» What is needed
Reply with one number only: the count of lines below that contain the word "python".

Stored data
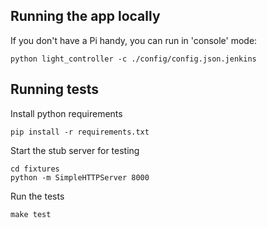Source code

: ## Running the app locally

If you don't have a Pi handy, you can run in 'console' mode:

    python light_controller -c ./config/config.json.jenkins

## Running tests

Install python requirements

    pip install -r requirements.txt

Start the stub server for testing

    cd fixtures
    python -m SimpleHTTPServer 8000

Run the tests

    make test
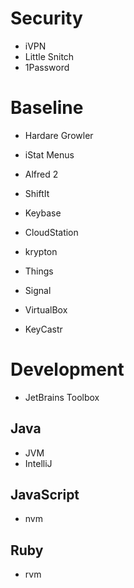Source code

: # Security

- iVPN
- Little Snitch
- 1Password

# Baseline

- Hardare Growler
- iStat Menus

- Alfred 2
- ShiftIt

- Keybase
- CloudStation
- krypton
- Things
- Signal
- VirtualBox

- KeyCastr

# Development

- JetBrains Toolbox

## Java

- JVM
- IntelliJ

## JavaScript

- nvm


## Ruby
- rvm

» Response to the exercise
3